But the question at hand?
Ok, so the Valentine’s related matter was a phone call asking if I’d ‘got’ anything before skiting about the caller’s own particular good fortune. And the late shouted message may well have been taking the piss.
However, I choose to interpret these things generously. I will call them technical Valentines and file them away along with my other stories.
Happy (belated) Valentine’s Day to you!! XX
the shed’s in the skip and associated events
I sit here and ruefully contemplate an uncomfortable case of sunburn. Ruefully?? HA!! (Ouch) More likely, huefully as the upper part of my frame which is exposed to sunlight has attained a pinky glow – something akin to that which is found on a desiree potato if you need a visual pointer. (This, to me, unhelpful – or perhaps a little too helpful – descriptor being provided by an agriculturally minded younger sibling at the event at which I achieved my new skin tone.)
It has been long awaited, but the destruction of my garden shed actually occured on the weekend. Yes, the shed is now no longer inhabiting the backyard – it now resides in the skip on my nature strip!

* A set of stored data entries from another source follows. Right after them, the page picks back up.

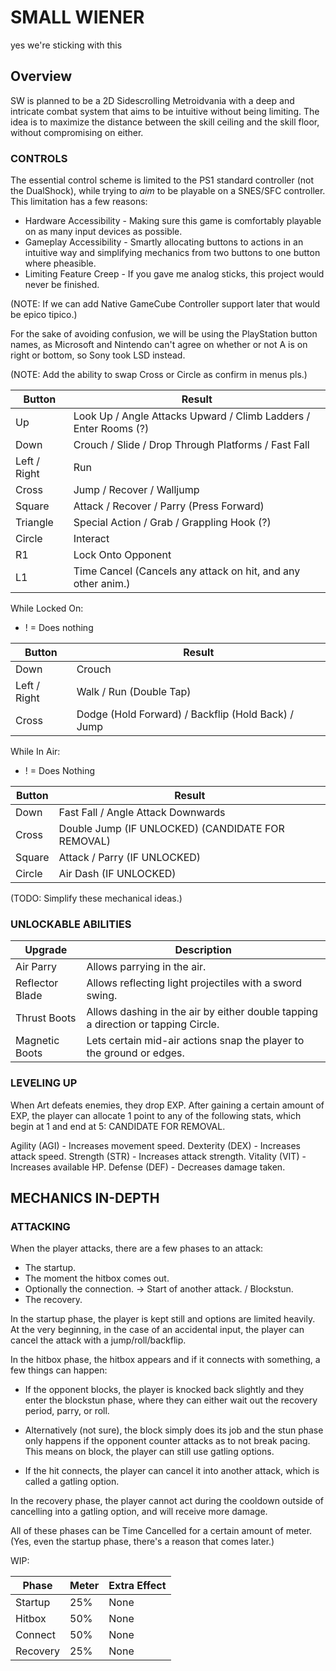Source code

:# SMALL WIENER
yes we're sticking with this

## Overview
SW is planned to be a 2D Sidescrolling Metroidvania with a deep and intricate combat system that aims to be intuitive without being limiting. The idea is to maximize the distance between the skill ceiling and the skill floor, without compromising on either.

### CONTROLS

The essential control scheme is limited to the PS1 standard controller (not the DualShock), while trying to *aim* to be playable on a SNES/SFC controller. This limitation has a few reasons:
* Hardware Accessibility - Making sure this game is comfortably playable on as many input devices as possible.
* Gameplay Accessibility - Smartly allocating buttons to actions in an intuitive way and simplifying mechanics from two buttons to one button where pheasible.
* Limiting Feature Creep - If you gave me analog sticks, this project would never be finished.

(NOTE: If we can add Native GameCube Controller support later that would be epico tipico.)

For the sake of avoiding confusion, we will be using the PlayStation button names, as Microsoft and Nintendo can't agree on whether or not A is on right or bottom, so Sony took LSD instead.

(NOTE: Add the ability to swap Cross or Circle as confirm in menus pls.)

| Button       | Result                                                           |
| ------------ | ---------------------------------------------------------------- |
| Up           | Look Up / Angle Attacks Upward / Climb Ladders / Enter Rooms (?) |
| Down         | Crouch / Slide / Drop Through Platforms / Fast Fall              |
| Left / Right | Run                                                              |
| Cross        | Jump / Recover / Walljump                                        |
| Square       | Attack / Recover / Parry (Press Forward)                         |
| Triangle     | Special Action / Grab / Grappling Hook (?)                       |
| Circle       | Interact                                                         |
| R1           | Lock Onto Opponent                                               |
| L1           | Time Cancel (Cancels any attack on hit, and any other anim.)     |

While Locked On:

* ! = Does nothing

| Button       | Result                                                           |
| ------------ | ---------------------------------------------------------------- |
| Down         | Crouch                                                           |
| Left / Right | Walk / Run (Double Tap)                                          |
| Cross        | Dodge (Hold Forward) / Backflip (Hold Back) / Jump               |

While In Air:

* ! = Does Nothing

| Button       | Result                                                           |
| ------------ | ---------------------------------------------------------------- |
| Down         | Fast Fall / Angle Attack Downwards                               |
| Cross        | Double Jump (IF UNLOCKED) (CANDIDATE FOR REMOVAL)                |
| Square       | Attack / Parry (IF UNLOCKED)                                     |
| Circle       | Air Dash (IF UNLOCKED)                                           |

(TODO: Simplify these mechanical ideas.)

### UNLOCKABLE ABILITIES

| Upgrade      | Description |
| - | - |
| Air Parry | Allows parrying in the air. |
| Reflector Blade | Allows reflecting light projectiles with a sword swing. |
| Thrust Boots | Allows dashing in the air by either double tapping a direction or tapping Circle. |
| Magnetic Boots | Lets certain mid-air actions snap the player to the ground or edges. |

### LEVELING UP

When Art defeats enemies, they drop EXP. After gaining a certain amount of EXP, the player can allocate 1 point to any of the following stats, which begin at 1 and end at 5:
CANDIDATE FOR REMOVAL.

Agility (AGI) - Increases movement speed.
Dexterity (DEX) - Increases attack speed.
Strength (STR) - Increases attack strength.
Vitality (VIT) - Increases available HP.
Defense (DEF) - Decreases damage taken.

## MECHANICS IN-DEPTH

### ATTACKING

When the player attacks, there are a few phases to an attack:

* The startup.
* The moment the hitbox comes out.
* Optionally the connection. -> Start of another attack. / Blockstun.
* The recovery.

In the startup phase, the player is kept still and options are limited heavily. At the very beginning, in the case of an accidental input, the player can cancel the attack with a jump/roll/backflip.

In the hitbox phase, the hitbox appears and if it connects with something, a few things can happen:

* If the opponent blocks, the player is knocked back slightly and they enter the blockstun phase, where they can either wait out the recovery period, parry, or roll.

* Alternatively (not sure), the block simply does its job and the stun phase only happens if the opponent counter attacks as to not break pacing. This means on block, the player can still use gatling options.

* If the hit connects, the player can cancel it into another attack, which is called a gatling option.

In the recovery phase, the player cannot act during the cooldown outside of cancelling into a gatling option, and will receive more damage.

All of these phases can be Time Cancelled for a certain amount of meter. (Yes, even the startup phase, there's a reason that comes later.)

WIP:

| Phase    | Meter | Extra Effect |
| -------- | ----- | ------------ |
| Startup  | 25%   | None         |
| Hitbox   | 50%   | None         |
| Connect  | 50%   | None         |
| Recovery | 25%   | None         |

A, if I may say so, motley crew was assembled on Sunday morning. It ranged from the Very Keen (Andrew arrived early at 10 am replete with crowbar, eager for action/destruction) to the Rather Hungover (Brendan, Nicole and Adrian arrived late at 11 am wielding a saw and the kind of seedy expression which will not cope well with forthright hammering.)
But work began, and while the temperature and the noise levels rose, the shed came down!

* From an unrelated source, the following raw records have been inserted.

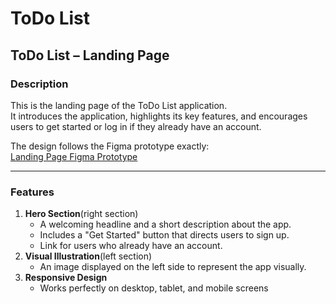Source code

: # ToDo List
## ToDo List – Landing Page

### Description
This is the landing page of the ToDo List application.  
It introduces the application, highlights its key features, and encourages users to get started or log in if they already have an account.  

The design follows the Figma prototype exactly:  
[Landing Page Figma Prototype](https://www.figma.com/proto/1NxzQ58hWvV02oMikSwVmX/ToDo-List--Community-?node-id=2-3&p=f&t=9OMmiVjJslvAgJD2-0&scaling=scale-down&content-scaling=fixed&page-id=0%3A1&starting-point-node-id=2%3A3)

---

### Features


1. **Hero Section**(right section)
   - A welcoming headline and a short description about the app.
   - Includes a "Get Started" button that directs users to sign up.
   - Link for users who already have an account.
3. **Visual Illustration**(left section)
   - An image displayed on the left side to represent the app visually.
4. **Responsive Design**
   - Works perfectly on desktop, tablet, and mobile screens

After providing some stirling resistance (it was more sturdy than I’d given it credit for), all that remains of the shed with its attendant spiders and cobwebs and metres of mysterious wiring is a concrete slab. I can now set foot on parts of my backyard previously inaccessible to the humans and inhabited solely by big, mean, boy cats (at least, that’s what my nose told me!)
After a double take this morning (there’s something different out here and I don’t like it !!) even the dog has taken much pleasure in asserting her authority over the new domain. (Those wicked, no good cats have lost their asylum in the back corner for good!!)
As I cast an approving eye over my new kingdom, I was drawn inexplicably to the bungalow – now cowering in the adjacent corner, attempting to blend in with the fence and look less like a big shoebox on legs (admitedly a big ask given its actual size and shape!) It has been granted a reprieve at present, but – like the shed – its time will come.
Just by-the-by, use-by dates on sunscreen cream are MEANINGFUL.
a titleless item on a nameless blog
And, as such, probably a substanceless entry…
It is not without some prompting and, in recent times, a veiled threat (real or imagined, I’m not sure), that this entry appears.
Rather than a finely honed piece of witty and nuanced prose, this entry has become a leap into the dark, hard on the heels of a week of procrastination thinly disguised as “busy at work”.
Nevertheless, I can now say I’ve written my very first entry on my very own blog.
Thank to Tony and Rae for practical assistance and active encouragement. (Still a bit scared, Rae!!?)